What to do: For each line in the records that contains "https", make a copy.

=== Data shown ===

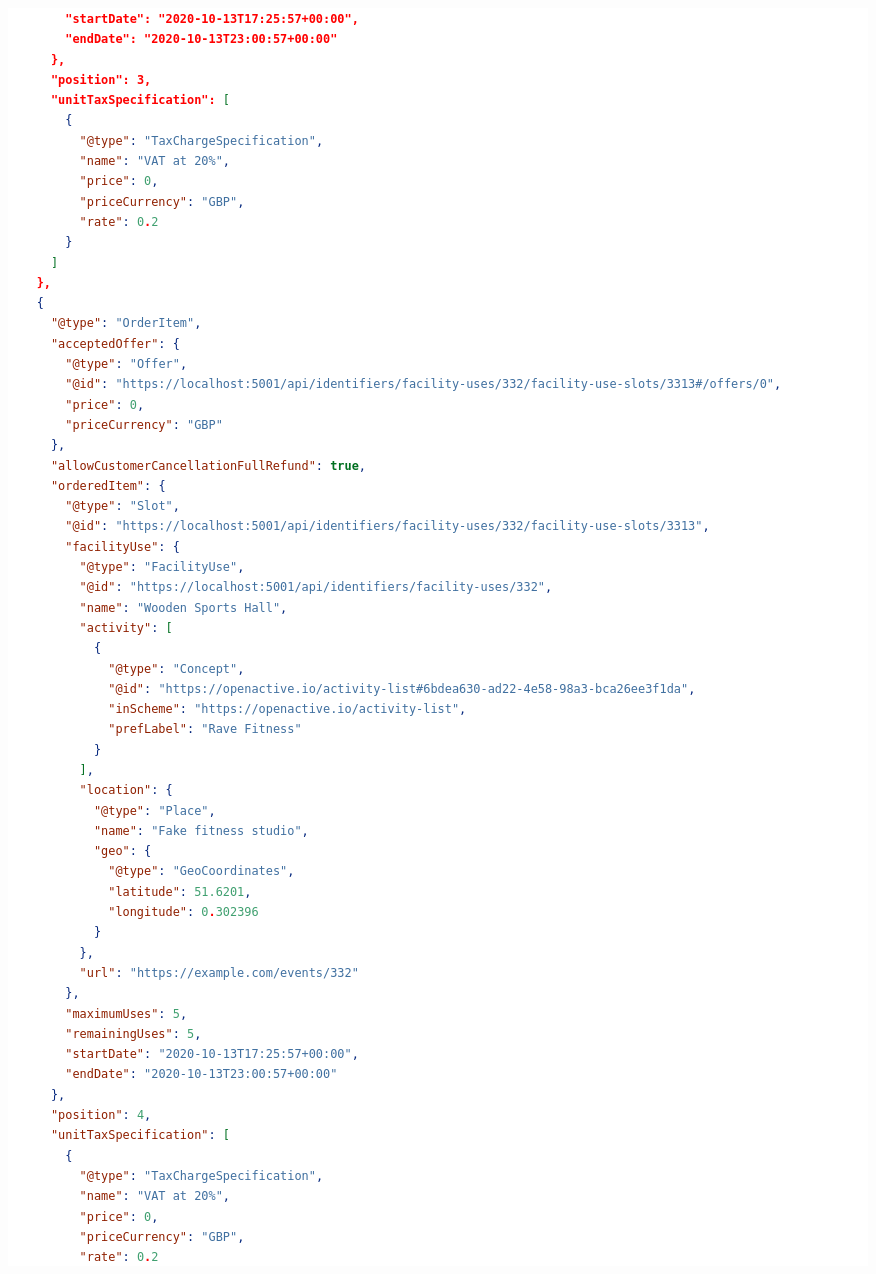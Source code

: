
 ```json
        "startDate": "2020-10-13T17:25:57+00:00",
        "endDate": "2020-10-13T23:00:57+00:00"
      },
      "position": 3,
      "unitTaxSpecification": [
        {
          "@type": "TaxChargeSpecification",
          "name": "VAT at 20%",
          "price": 0,
          "priceCurrency": "GBP",
          "rate": 0.2
        }
      ]
    },
    {
      "@type": "OrderItem",
      "acceptedOffer": {
        "@type": "Offer",
        "@id": "https://localhost:5001/api/identifiers/facility-uses/332/facility-use-slots/3313#/offers/0",
        "price": 0,
        "priceCurrency": "GBP"
      },
      "allowCustomerCancellationFullRefund": true,
      "orderedItem": {
        "@type": "Slot",
        "@id": "https://localhost:5001/api/identifiers/facility-uses/332/facility-use-slots/3313",
        "facilityUse": {
          "@type": "FacilityUse",
          "@id": "https://localhost:5001/api/identifiers/facility-uses/332",
          "name": "Wooden Sports Hall",
          "activity": [
            {
              "@type": "Concept",
              "@id": "https://openactive.io/activity-list#6bdea630-ad22-4e58-98a3-bca26ee3f1da",
              "inScheme": "https://openactive.io/activity-list",
              "prefLabel": "Rave Fitness"
            }
          ],
          "location": {
            "@type": "Place",
            "name": "Fake fitness studio",
            "geo": {
              "@type": "GeoCoordinates",
              "latitude": 51.6201,
              "longitude": 0.302396
            }
          },
          "url": "https://example.com/events/332"
        },
        "maximumUses": 5,
        "remainingUses": 5,
        "startDate": "2020-10-13T17:25:57+00:00",
        "endDate": "2020-10-13T23:00:57+00:00"
      },
      "position": 4,
      "unitTaxSpecification": [
        {
          "@type": "TaxChargeSpecification",
          "name": "VAT at 20%",
          "price": 0,
          "priceCurrency": "GBP",
          "rate": 0.2
```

===

Solution:
        "@id": "https://localhost:5001/api/identifiers/facility-uses/332/facility-use-slots/3313#/offers/0",
        "@id": "https://localhost:5001/api/identifiers/facility-uses/332/facility-use-slots/3313",
          "@id": "https://localhost:5001/api/identifiers/facility-uses/332",
              "@id": "https://openactive.io/activity-list#6bdea630-ad22-4e58-98a3-bca26ee3f1da",
              "inScheme": "https://openactive.io/activity-list",
          "url": "https://example.com/events/332"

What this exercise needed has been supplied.